Scan the data below for the string "apply". Copy every line where it appears.

## Collection entries:
__________

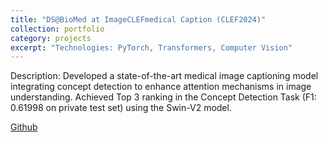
 ```yaml
---
title: "DS@BioMed at ImageCLEFmedical Caption (CLEF2024)"
collection: portfolio
category: projects
excerpt: "Technologies: PyTorch, Transformers, Computer Vision"
---
```

Description: Developed a state-of-the-art medical image captioning model integrating concept detection to enhance attention mechanisms in image understanding. Achieved Top 3 ranking in the Concept Detection Task (F1: 0.61998 on private test set) using the Swin-V2 model.

[Github](https://github.com/NhiNguyen34/DS-BioMed-at-ImageCLEFmedical-Caption-2024)
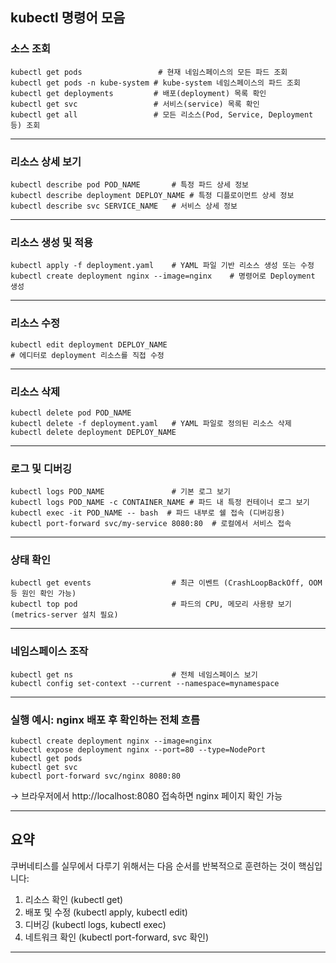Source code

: ## kubectl 명령어 모음

### 소스 조회

```
kubectl get pods                 # 현재 네임스페이스의 모든 파드 조회
kubectl get pods -n kube-system # kube-system 네임스페이스의 파드 조회
kubectl get deployments         # 배포(deployment) 목록 확인
kubectl get svc                 # 서비스(service) 목록 확인
kubectl get all                 # 모든 리소스(Pod, Service, Deployment 등) 조회
```

---

### 리소스 상세 보기

```
kubectl describe pod POD_NAME       # 특정 파드 상세 정보
kubectl describe deployment DEPLOY_NAME # 특정 디플로이먼트 상세 정보
kubectl describe svc SERVICE_NAME   # 서비스 상세 정보
```

---

### 리소스 생성 및 적용

```
kubectl apply -f deployment.yaml    # YAML 파일 기반 리소스 생성 또는 수정
kubectl create deployment nginx --image=nginx    # 명령어로 Deployment 생성
```

---

### 리소스 수정

```
kubectl edit deployment DEPLOY_NAME
# 에디터로 deployment 리소스를 직접 수정
```

---

### 리소스 삭제

```
kubectl delete pod POD_NAME
kubectl delete -f deployment.yaml   # YAML 파일로 정의된 리소스 삭제
kubectl delete deployment DEPLOY_NAME
```

---

### 로그 및 디버깅

```
kubectl logs POD_NAME               # 기본 로그 보기
kubectl logs POD_NAME -c CONTAINER_NAME # 파드 내 특정 컨테이너 로그 보기
kubectl exec -it POD_NAME -- bash  # 파드 내부로 쉘 접속 (디버깅용)
kubectl port-forward svc/my-service 8080:80  # 로컬에서 서비스 접속
```

---

### 상태 확인

```
kubectl get events                  # 최근 이벤트 (CrashLoopBackOff, OOM 등 원인 확인 가능)
kubectl top pod                     # 파드의 CPU, 메모리 사용량 보기 (metrics-server 설치 필요)
```

---

### 네임스페이스 조작

```
kubectl get ns                      # 전체 네임스페이스 보기
kubectl config set-context --current --namespace=mynamespace
```

---

### 실행 예시: nginx 배포 후 확인하는 전체 흐름

```
kubectl create deployment nginx --image=nginx
kubectl expose deployment nginx --port=80 --type=NodePort
kubectl get pods
kubectl get svc
kubectl port-forward svc/nginx 8080:80
```

→ 브라우저에서 http://localhost:8080 접속하면 nginx 페이지 확인 가능

---

## **요약**

쿠버네티스를 실무에서 다루기 위해서는 다음 순서를 반복적으로 훈련하는 것이 핵심입니다:

1. 리소스 확인 (kubectl get)
2. 배포 및 수정 (kubectl apply, kubectl edit)
3. 디버깅 (kubectl logs, kubectl exec)
4. 네트워크 확인 (kubectl port-forward, svc 확인)

---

__________

## RESPONSE AREA:
kubectl apply -f deployment.yaml    # YAML 파일 기반 리소스 생성 또는 수정
2. 배포 및 수정 (kubectl apply, kubectl edit)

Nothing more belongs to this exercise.